Voici ce que j’écris à ce sujet dans mon ouvrage Les Quatre Saisons dans la vallée du Saint-Laurent.
On ne s’entend pas sur l’origine de cette très vieille coutume venue de France. Des ethnologues la font remonter à l’époque druidique, quand les prêtres de la Gaule antique cueillaient le gui au jour de l’An sur les chênes des forêts sacrées, en poussant le cri de réjouissance «Au gui l’an neuf!» D’autres affirment que la guignolée vient des Phéniciens qui avaient l’habitude de s’échanger une fois l’an des pots de blé vert en signe de réjouissance, tout en répétant «Eghin on eit !», c’est-à-dire «le blé naît, la vie ressuscite !».
Chose certaine, dans la vallée du Saint-Laurent, la guignolée, aussi appelée gnignolée, ignolée ou lignolée, continuera de se pratiquer. La veille du jour de l’An, des jeunes gens se réunissent en bandes pour battre les rangs de la paroisse au son de la musique. On espère recueillir pour les indigents des aumônes en nature afin d’égayer leur temps des Fêtes. À Saint-Justin, dans le Trompesouris, on court la guignolée pour le vieux Dubé et la veuve Crochetière; alors que dans l’Ormière on le fait pour le père Lafontaine.
Le 31 décembre donc, les enfants ont le nez collé à la vitre pour surveiller la venue des guignoleux. Les «ignoleux» se voient de loin; ils forment une joyeuse bande défilant en désordre. «V’là la guignolée!» s’écrie soudain l’un des marmots. Alors, du plus jeune au plus vieux, on «se poussaille» pour s’habiller et aller au devant des quêteurs. Le père et la mère de famille préparent une collation et mettent sur la table les dons faits aux pauvres.

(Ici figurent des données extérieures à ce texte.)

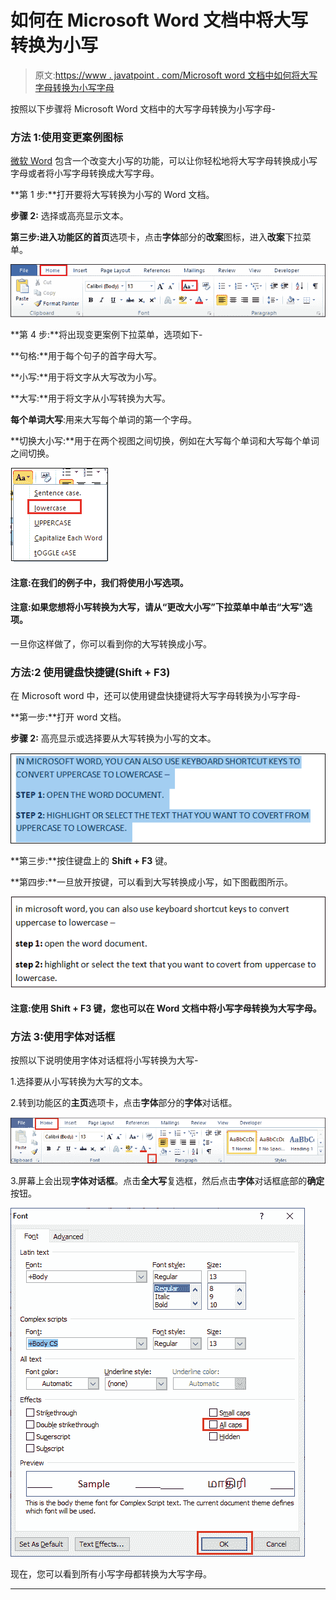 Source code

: # 如何在 Microsoft Word 文档中将大写转换为小写

> 原文:[https://www . javatpoint . com/Microsoft word 文档中如何将大写字母转换为小写字母](https://www.javatpoint.com/how-to-convert-uppercase-to-lowercase-in-microsoft-word-document)

按照以下步骤将 Microsoft Word 文档中的大写字母转换为小写字母-

### 方法 1:使用变更案例图标

[微软 Word](https://www.javatpoint.com/ms-word-tutorial) 包含一个改变大小写的功能，可以让你轻松地将大写字母转换成小写字母或者将小写字母转换成大写字母。

**第 1 步:**打开要将大写转换为小写的 Word 文档。

**步骤 2:** 选择或高亮显示文本。

**第三步:**进入功能区的**首页**选项卡，点击**字体**部分的**改案**图标，进入**改案**下拉菜单。

![How to Convert Uppercase to Lowercase in Microsoft Word document](img/4478d89ce243f0305dab4789a033105d.png)

**第 4 步:**将出现变更案例下拉菜单，选项如下-

**句格:**用于每个句子的首字母大写。

**小写:**用于将文字从大写改为小写。

**大写:**用于将文字从小写转换为大写。

**每个单词大写**:用来大写每个单词的第一个字母。

**切换大小写:**用于在两个视图之间切换，例如在大写每个单词和大写每个单词之间切换。

![How to Convert Uppercase to Lowercase in Microsoft Word document](img/db361be8149b4d5f4119bd70fdb83c98.png)

#### 注意:在我们的例子中，我们将使用小写选项。

#### 注意:如果您想将小写转换为大写，请从“更改大小写”下拉菜单中单击“大写”选项。

一旦你这样做了，你可以看到你的大写转换成小写。

### 方法:2 使用键盘快捷键(Shift + F3)

在 Microsoft word 中，还可以使用键盘快捷键将大写字母转换为小写字母-

**第一步:**打开 word 文档。

**步骤 2:** 高亮显示或选择要从大写转换为小写的文本。

![How to Convert Uppercase to Lowercase in Microsoft Word document](img/b782dc37b341b79f6cd08a5fad1a6721.png)

**第三步:**按住键盘上的 **Shift + F3** 键。

**第四步:**一旦放开按键，可以看到大写转换成小写，如下图截图所示。

![How to Convert Uppercase to Lowercase in Microsoft Word document](img/b6dca4b5b5ed39386db80e6caa5d5b56.png)

#### 注意:使用 Shift + F3 键，您也可以在 Word 文档中将小写字母转换为大写字母。

### 方法 3:使用字体对话框

按照以下说明使用字体对话框将小写转换为大写-

1.选择要从小写转换为大写的文本。

2.转到功能区的**主页**选项卡，点击**字体**部分的**字体**对话框。

![How to Convert Uppercase to Lowercase in Microsoft Word document](img/e458cecd5ca409270f3ee31bb840e7a3.png)

3.屏幕上会出现**字体对话框**。点击**全大写**复选框，然后点击**字体**对话框底部的**确定**按钮。

![How to Convert Uppercase to Lowercase in Microsoft Word document](img/e7bec4c97f1dff10e935200e636e4b4c.png)

现在，您可以看到所有小写字母都转换为大写字母。

* * * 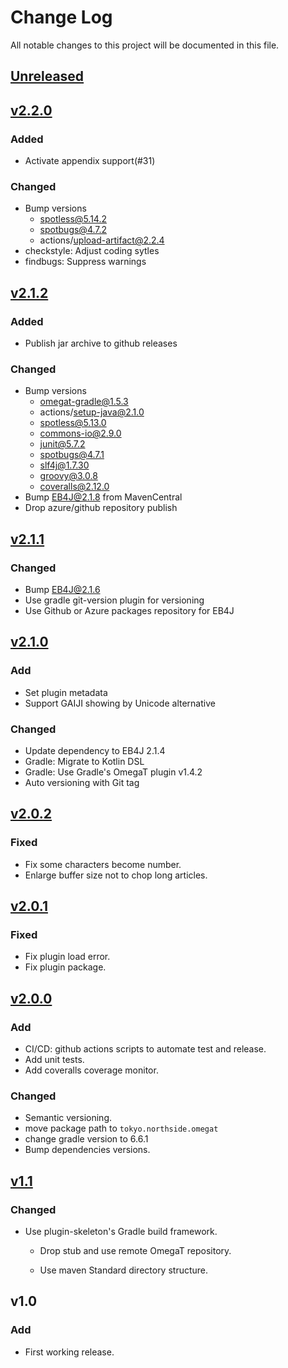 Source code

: # Change Log
All notable changes to this project will be documented in this file.

## [Unreleased]

## [v2.2.0]

### Added
* Activate appendix support(#31)

### Changed
* Bump versions
  - spotless@5.14.2
  - spotbugs@4.7.2
  - actions/upload-artifact@2.2.4
* checkstyle: Adjust coding sytles
* findbugs: Suppress warnings

## [v2.1.2]

### Added
* Publish jar archive to github releases

### Changed
* Bump versions
  - omegat-gradle@1.5.3
  - actions/setup-java@2.1.0
  - spotless@5.13.0
  - commons-io@2.9.0
  - junit@5.7.2
  - spotbugs@4.7.1
  - slf4j@1.7.30
  - groovy@3.0.8
  - coveralls@2.12.0
* Bump EB4J@2.1.8 from MavenCentral
* Drop azure/github repository publish

## [v2.1.1]

### Changed

* Bump EB4J@2.1.6
* Use gradle git-version plugin for versioning
* Use Github or Azure packages repository for EB4J

## [v2.1.0]

### Add

* Set plugin metadata
* Support GAIJI showing by Unicode alternative

### Changed

* Update dependency to EB4J 2.1.4
* Gradle: Migrate to Kotlin DSL
* Gradle: Use Gradle's OmegaT plugin v1.4.2
* Auto versioning with Git tag

## [v2.0.2]

### Fixed

* Fix some characters become number.
* Enlarge buffer size not to chop long articles.


## [v2.0.1]

### Fixed

* Fix plugin load error.
* Fix plugin package.


## [v2.0.0]

### Add

* CI/CD: github actions scripts to automate test and release.
* Add unit tests.
* Add coveralls coverage monitor.

### Changed

* Semantic versioning.
* move package path to `tokyo.northside.omegat`
* change gradle version to 6.6.1
* Bump dependencies versions.


## [v1.1]
### Changed
- Use plugin-skeleton's Gradle build framework.

  - Drop stub and use remote OmegaT repository.

  - Use maven Standard directory structure.
  
## v1.0

### Add
- First working release.

[Unreleased]: https://github.com/miurahr/omegat-plugin-epwing/compare/v2.2.0...HEAD
[v2.2.0]: https://github.com/miurahr/omegat-plugin-epwing/compare/v2.1.2...v2.2.0
[v2.1.2]: https://github.com/miurahr/omegat-plugin-epwing/compare/v2.1.1...v2.1.2
[v2.1.1]: https://github.com/miurahr/omegat-plugin-epwing/compare/v2.1.0...v2.1.1
[v2.1.0]: https://github.com/miurahr/omegat-plugin-epwing/compare/v2.0.2...v2.1.0
[v2.0.2]: https://github.com/miurahr/omegat-plugin-epwing/compare/v2.0.1...v2.0.2
[v2.0.1]: https://github.com/miurahr/omegat-plugin-epwing/compare/v2.0.0...v2.0.1
[v2.0.0]: https://github.com/miurahr/omegat-plugin-epwing/compare/v1.1...v2.0.0
[v1.1]: https://github.com/miurahr/omegat-plugin-epwing/compare/v1.0...v1.1
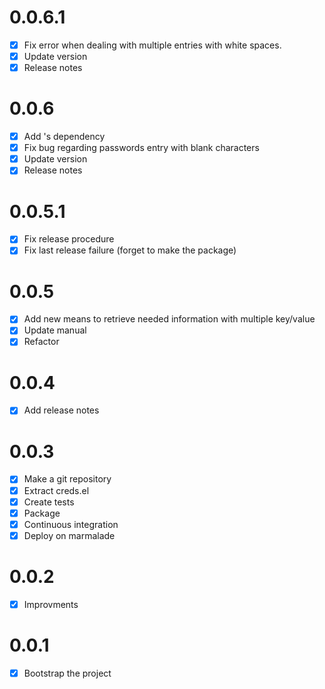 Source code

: # 0.0.6.1

- [X] Fix error when dealing with multiple entries with white spaces.
- [X] Update version
- [X] Release notes

# 0.0.6

- [X] Add 's dependency
- [X] Fix bug regarding passwords entry with blank characters
- [X] Update version
- [X] Release notes

# 0.0.5.1

- [X] Fix release procedure
- [X] Fix last release failure (forget to make the package)

# 0.0.5

- [X] Add new means to retrieve needed information with multiple key/value
- [X] Update manual
- [X] Refactor

# 0.0.4

- [X] Add release notes

# 0.0.3

- [X] Make a git repository
- [X] Extract creds.el
- [X] Create tests
- [X] Package
- [X] Continuous integration
- [X] Deploy on marmalade

# 0.0.2

- [X] Improvments

# 0.0.1

- [X] Bootstrap the project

La troupe qui pénètre dans la cour ne prend pas d’assaut la maison; il y a un cérémonial à respecter. On entonne d’abord la chanson «La guignolée», que tous connaissent par cœur, battant la mesure avec de longs bâtons. Le maître et la maîtresse de maison ouvrent alors la porte et invitent les guignoleux à entrer. Là où la bande est trop nombreuse, on n’en fait venir que quelques-uns. Après un beigne, un morceau de pain, une rasade de rhum et l’échange de quelques nouvelles, les quêteurs s’en retournent, portant dans les voitures les dons qu’on a bien voulu leur faire. Et le groupe reprend son chemin, escorté de tous les enfants et des chiens du voisinage. La musique reprend de plus belle; l’heure est à la joie.
Presque toutes les maisons de la paroisse sont ainsi visitées. La quête terminée, on divise en lots les produits récoltés, avant de se rendre cette fois-ci chez les plus démunis. Quel bonheur alors pour eux de recevoir des vivres, des vêtements et une provision de bois de chauffage! Tout juste la veille du nouvel an, ces biens prennent l’allure d’étrennes.
Cette description est celle de la guignolée à la campagne. Mais on quête aussi à la ville. Voici quelques-unes des mentions que j’ai trouvées à ce jour dans la presse québécoise du début du 20e siècle.
À Rimouski, par exemple, Le Progrès du Golfe du 15 décembre 1905 nous dit : Nous apprenons avec plaisir que les jeunes gens de notre ville se proposent de faire une quête pour nos pauvres, les veilles de Noël et du jour de l’an. Nous ne saurions trop applaudir à cette excellente idée et nous souhaitons qu’elle soit adoptée dans tous les centres importants de cette division. Deux semaines plus tard, le journal affirme que le produit de cette quête a été remis à la Société Saint-Vincent de Paul.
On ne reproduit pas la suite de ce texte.